Data for analysis: Begin

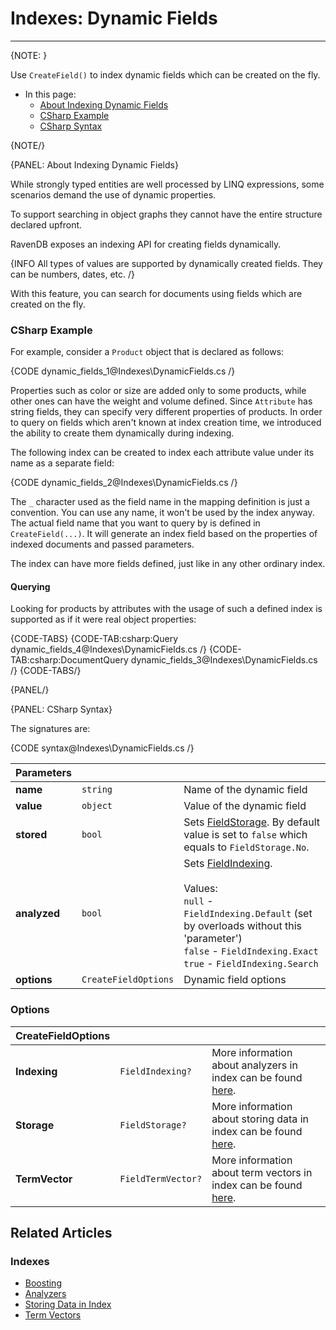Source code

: # Indexes: Dynamic Fields
---

{NOTE: }

Use `CreateField()` to index dynamic fields which can be created on the fly. 

* In this page:
   * [About Indexing Dynamic Fields](../indexes/using-dynamic-fields#about-indexing-dynamic-fields)
   * [CSharp Example](../indexes/using-dynamic-fields#csharp-example)
   * [CSharp Syntax](../indexes/using-dynamic-fields#csharp-syntax)

{NOTE/}

{PANEL: About Indexing Dynamic Fields}

While strongly typed entities are well processed by LINQ expressions, some scenarios demand the use of dynamic properties. 

To support searching in object graphs they cannot have the entire structure declared upfront. 

RavenDB exposes an indexing API for creating fields dynamically.

{INFO All types of values are supported by dynamically created fields. They can be numbers, dates, etc. /}

With this feature, you can search for documents using fields which are created on the fly. 

### CSharp Example

For example, consider a `Product` object that is declared as follows:

{CODE dynamic_fields_1@Indexes\DynamicFields.cs /}

Properties such as color or size are added only to some products, while other ones can have the weight and volume defined. 
Since `Attribute` has string fields, they can specify very different properties of products.
In order to query on fields which aren't known at index creation time, we introduced the ability to create them dynamically during indexing.

The following index can be created to index each attribute value under its name as a separate field:

{CODE dynamic_fields_2@Indexes\DynamicFields.cs /}

The `_` character used as the field name in the mapping definition is just a convention. 
You can use any name, it won't be used by the index anyway. The actual field name
that you want to query by is defined in `CreateField(...)`. 
It will generate an index field based on the properties of indexed documents and passed parameters. 

The index can have more fields defined, just like in any other ordinary index.

#### Querying

Looking for products by attributes with the usage of such a defined index is supported as if it were real object properties:

{CODE-TABS}
{CODE-TAB:csharp:Query dynamic_fields_4@Indexes\DynamicFields.cs /}
{CODE-TAB:csharp:DocumentQuery dynamic_fields_3@Indexes\DynamicFields.cs /}
{CODE-TABS/}

{PANEL/}

{PANEL: CSharp Syntax}

The signatures are:

{CODE syntax@Indexes\DynamicFields.cs /}

| Parameters | | |
| ------------- | ------------- | ----- |
| **name** | `string` | Name of the dynamic field |
| **value** | `object` | Value of the dynamic field |
| **stored** | `bool` | Sets [FieldStorage](../indexes/storing-data-in-index). By default value is set to `false` which equals to `FieldStorage.No`. |
| **analyzed** | `bool` | Sets [FieldIndexing](../indexes/using-analyzers).<br/><br/>Values:<br/>`null` - `FieldIndexing.Default` (set by overloads without this 'parameter')<br/>`false` - `FieldIndexing.Exact`<br/>`true` - `FieldIndexing.Search` |
| **options** | `CreateFieldOptions` | Dynamic field options |

### Options

| CreateFieldOptions | | |
| ------------- | ------------- | ----- |
| **Indexing** | `FieldIndexing?` | More information about analyzers in index can be found [here](../indexes/using-analyzers). |
| **Storage** | `FieldStorage?` | More information about storing data in index can be found [here](../indexes/storing-data-in-index). |
| **TermVector** | `FieldTermVector?` | More information about term vectors in index can be found [here](../indexes/using-term-vectors). |


## Related Articles

### Indexes

- [Boosting](../indexes/boosting)
- [Analyzers](../indexes/using-analyzers)
- [Storing Data in Index](../indexes/storing-data-in-index)
- [Term Vectors](../indexes/using-term-vectors)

Data for analysis: End

:: Activity ::
Print every entry word for word; omit the pictures.

:: Problem solution ::
Source code

: # Indexes: Dynamic Fields
---

{NOTE: }

Use `CreateField()` to index dynamic fields which can be created on the fly. 

* In this page:
   * [About Indexing Dynamic Fields](../indexes/using-dynamic-fields#about-indexing-dynamic-fields)
   * [CSharp Example](../indexes/using-dynamic-fields#csharp-example)
   * [CSharp Syntax](../indexes/using-dynamic-fields#csharp-syntax)

{NOTE/}

{PANEL: About Indexing Dynamic Fields}

While strongly typed entities are well processed by LINQ expressions, some scenarios demand the use of dynamic properties. 

To support searching in object graphs they cannot have the entire structure declared upfront. 

RavenDB exposes an indexing API for creating fields dynamically.

{INFO All types of values are supported by dynamically created fields. They can be numbers, dates, etc. /}

With this feature, you can search for documents using fields which are created on the fly. 

### CSharp Example

For example, consider a `Product` object that is declared as follows:

{CODE dynamic_fields_1@Indexes\DynamicFields.cs /}

Properties such as color or size are added only to some products, while other ones can have the weight and volume defined. 
Since `Attribute` has string fields, they can specify very different properties of products.
In order to query on fields which aren't known at index creation time, we introduced the ability to create them dynamically during indexing.

The following index can be created to index each attribute value under its name as a separate field:

{CODE dynamic_fields_2@Indexes\DynamicFields.cs /}

The `_` character used as the field name in the mapping definition is just a convention. 
You can use any name, it won't be used by the index anyway. The actual field name
that you want to query by is defined in `CreateField(...)`. 
It will generate an index field based on the properties of indexed documents and passed parameters. 

The index can have more fields defined, just like in any other ordinary index.

#### Querying

Looking for products by attributes with the usage of such a defined index is supported as if it were real object properties:

{CODE-TABS}
{CODE-TAB:csharp:Query dynamic_fields_4@Indexes\DynamicFields.cs /}
{CODE-TAB:csharp:DocumentQuery dynamic_fields_3@Indexes\DynamicFields.cs /}
{CODE-TABS/}

{PANEL/}

{PANEL: CSharp Syntax}

The signatures are:

{CODE syntax@Indexes\DynamicFields.cs /}

| Parameters | | |
| ------------- | ------------- | ----- |
| **name** | `string` | Name of the dynamic field |
| **value** | `object` | Value of the dynamic field |
| **stored** | `bool` | Sets [FieldStorage](../indexes/storing-data-in-index). By default value is set to `false` which equals to `FieldStorage.No`. |
| **analyzed** | `bool` | Sets [FieldIndexing](../indexes/using-analyzers).<br/><br/>Values:<br/>`null` - `FieldIndexing.Default` (set by overloads without this 'parameter')<br/>`false` - `FieldIndexing.Exact`<br/>`true` - `FieldIndexing.Search` |
| **options** | `CreateFieldOptions` | Dynamic field options |

### Options

| CreateFieldOptions | | |
| ------------- | ------------- | ----- |
| **Indexing** | `FieldIndexing?` | More information about analyzers in index can be found [here](../indexes/using-analyzers). |
| **Storage** | `FieldStorage?` | More information about storing data in index can be found [here](../indexes/storing-data-in-index). |
| **TermVector** | `FieldTermVector?` | More information about term vectors in index can be found [here](../indexes/using-term-vectors). |


## Related Articles

### Indexes

- [Boosting](../indexes/boosting)
- [Analyzers](../indexes/using-analyzers)
- [Storing Data in Index](../indexes/storing-data-in-index)
- [Term Vectors](../indexes/using-term-vectors)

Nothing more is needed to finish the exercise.